TASK:
The stretch from the line with "The objective for" through the line with "that contains cells." in the records below: write it out exactly, and nothing else.

[Start of Attachment]

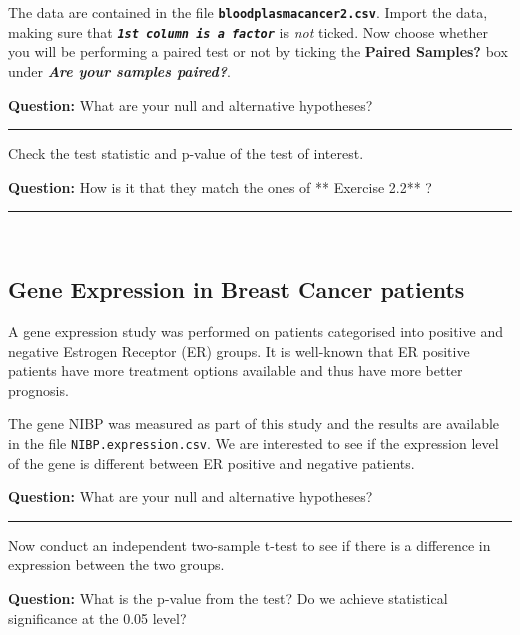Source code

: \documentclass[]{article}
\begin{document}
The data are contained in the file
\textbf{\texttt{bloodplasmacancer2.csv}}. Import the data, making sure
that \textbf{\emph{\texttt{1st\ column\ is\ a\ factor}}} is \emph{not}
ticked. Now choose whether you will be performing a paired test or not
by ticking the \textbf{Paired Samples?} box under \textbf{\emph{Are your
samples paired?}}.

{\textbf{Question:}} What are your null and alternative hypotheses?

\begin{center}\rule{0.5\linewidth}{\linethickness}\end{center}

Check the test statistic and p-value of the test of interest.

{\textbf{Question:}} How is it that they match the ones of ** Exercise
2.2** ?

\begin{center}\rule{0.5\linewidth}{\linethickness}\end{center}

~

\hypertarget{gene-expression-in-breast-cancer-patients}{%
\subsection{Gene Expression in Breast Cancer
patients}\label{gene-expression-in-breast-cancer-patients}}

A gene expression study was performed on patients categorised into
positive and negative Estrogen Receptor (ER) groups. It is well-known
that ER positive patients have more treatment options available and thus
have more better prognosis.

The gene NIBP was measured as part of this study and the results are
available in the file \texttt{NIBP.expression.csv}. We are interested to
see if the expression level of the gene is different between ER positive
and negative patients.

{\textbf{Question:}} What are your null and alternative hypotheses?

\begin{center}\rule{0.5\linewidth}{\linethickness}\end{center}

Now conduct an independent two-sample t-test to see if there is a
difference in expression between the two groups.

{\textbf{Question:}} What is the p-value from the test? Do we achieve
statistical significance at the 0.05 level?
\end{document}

[End of Attachment]
[Start of Attachment]

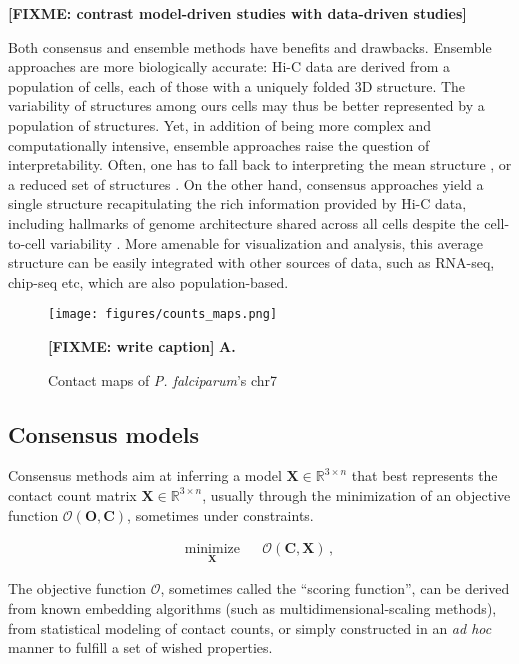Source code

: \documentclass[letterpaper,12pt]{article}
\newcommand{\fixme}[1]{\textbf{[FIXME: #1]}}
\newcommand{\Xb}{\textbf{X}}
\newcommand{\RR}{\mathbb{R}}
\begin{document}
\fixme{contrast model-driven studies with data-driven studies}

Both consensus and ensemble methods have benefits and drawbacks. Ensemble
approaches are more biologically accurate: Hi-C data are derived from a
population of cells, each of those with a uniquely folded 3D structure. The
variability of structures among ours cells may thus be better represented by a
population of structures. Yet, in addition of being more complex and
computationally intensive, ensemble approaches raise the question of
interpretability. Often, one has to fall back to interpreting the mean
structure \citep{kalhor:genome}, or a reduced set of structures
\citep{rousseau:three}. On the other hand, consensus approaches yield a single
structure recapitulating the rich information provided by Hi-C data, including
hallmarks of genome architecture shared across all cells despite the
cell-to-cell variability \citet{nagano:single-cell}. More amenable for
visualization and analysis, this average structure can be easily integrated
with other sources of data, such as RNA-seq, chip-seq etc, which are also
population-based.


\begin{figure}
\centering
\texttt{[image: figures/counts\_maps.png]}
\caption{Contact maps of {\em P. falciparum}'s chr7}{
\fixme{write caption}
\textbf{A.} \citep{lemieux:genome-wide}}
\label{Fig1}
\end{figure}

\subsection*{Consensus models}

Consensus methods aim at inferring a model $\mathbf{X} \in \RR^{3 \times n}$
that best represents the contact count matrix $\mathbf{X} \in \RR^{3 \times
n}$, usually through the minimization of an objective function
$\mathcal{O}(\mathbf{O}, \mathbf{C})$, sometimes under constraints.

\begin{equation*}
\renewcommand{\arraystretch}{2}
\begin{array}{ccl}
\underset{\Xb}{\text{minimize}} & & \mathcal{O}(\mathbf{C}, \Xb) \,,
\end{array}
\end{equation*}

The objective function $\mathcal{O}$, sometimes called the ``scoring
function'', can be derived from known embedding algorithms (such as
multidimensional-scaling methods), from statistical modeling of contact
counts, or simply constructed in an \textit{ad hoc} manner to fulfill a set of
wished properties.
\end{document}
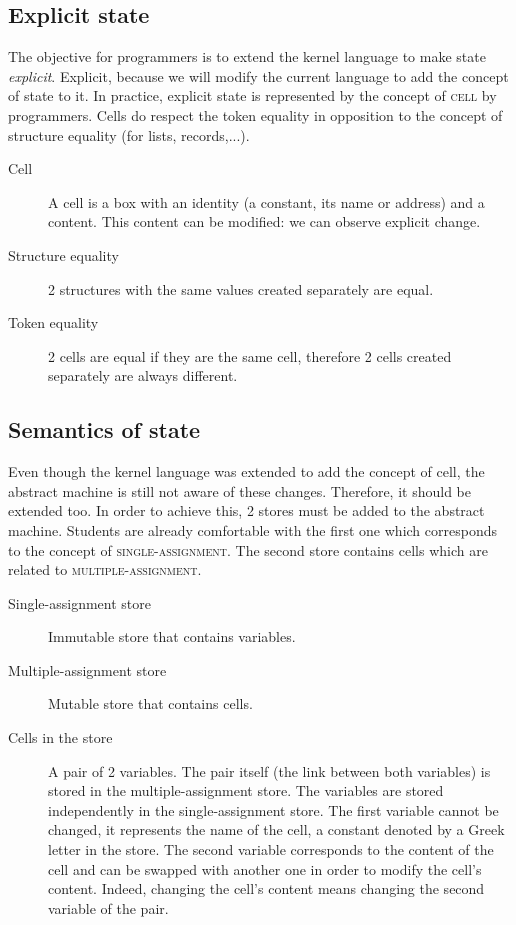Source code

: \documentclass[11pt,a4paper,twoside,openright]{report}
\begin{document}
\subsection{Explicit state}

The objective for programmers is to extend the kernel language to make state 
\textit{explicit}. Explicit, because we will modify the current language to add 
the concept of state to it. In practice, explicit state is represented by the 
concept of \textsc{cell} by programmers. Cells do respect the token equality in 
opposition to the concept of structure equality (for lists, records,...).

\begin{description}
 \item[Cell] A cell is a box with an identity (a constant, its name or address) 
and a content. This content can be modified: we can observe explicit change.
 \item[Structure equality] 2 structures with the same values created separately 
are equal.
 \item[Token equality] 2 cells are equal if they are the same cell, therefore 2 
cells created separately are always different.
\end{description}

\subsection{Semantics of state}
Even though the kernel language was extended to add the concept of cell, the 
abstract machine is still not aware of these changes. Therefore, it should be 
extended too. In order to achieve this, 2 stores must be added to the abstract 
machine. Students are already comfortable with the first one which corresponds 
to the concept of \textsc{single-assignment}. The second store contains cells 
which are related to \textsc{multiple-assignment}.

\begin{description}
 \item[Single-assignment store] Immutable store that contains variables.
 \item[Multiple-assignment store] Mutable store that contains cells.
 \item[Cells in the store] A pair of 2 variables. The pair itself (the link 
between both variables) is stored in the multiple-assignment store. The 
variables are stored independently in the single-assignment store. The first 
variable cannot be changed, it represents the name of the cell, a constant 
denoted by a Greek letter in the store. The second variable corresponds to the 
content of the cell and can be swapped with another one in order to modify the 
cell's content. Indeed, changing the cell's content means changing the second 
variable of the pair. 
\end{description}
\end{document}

[End of Attachment]

RESPONSE TO THIS TASK:
The objective for programmers is to extend the kernel language to make state 
\textit{explicit}. Explicit, because we will modify the current language to add 
the concept of state to it. In practice, explicit state is represented by the 
concept of \textsc{cell} by programmers. Cells do respect the token equality in 
opposition to the concept of structure equality (for lists, records,...).

\begin{description}
 \item[Cell] A cell is a box with an identity (a constant, its name or address) 
and a content. This content can be modified: we can observe explicit change.
 \item[Structure equality] 2 structures with the same values created separately 
are equal.
 \item[Token equality] 2 cells are equal if they are the same cell, therefore 2 
cells created separately are always different.
\end{description}

\subsection{Semantics of state}
Even though the kernel language was extended to add the concept of cell, the 
abstract machine is still not aware of these changes. Therefore, it should be 
extended too. In order to achieve this, 2 stores must be added to the abstract 
machine. Students are already comfortable with the first one which corresponds 
to the concept of \textsc{single-assignment}. The second store contains cells 
which are related to \textsc{multiple-assignment}.

\begin{description}
 \item[Single-assignment store] Immutable store that contains variables.
 \item[Multiple-assignment store] Mutable store that contains cells.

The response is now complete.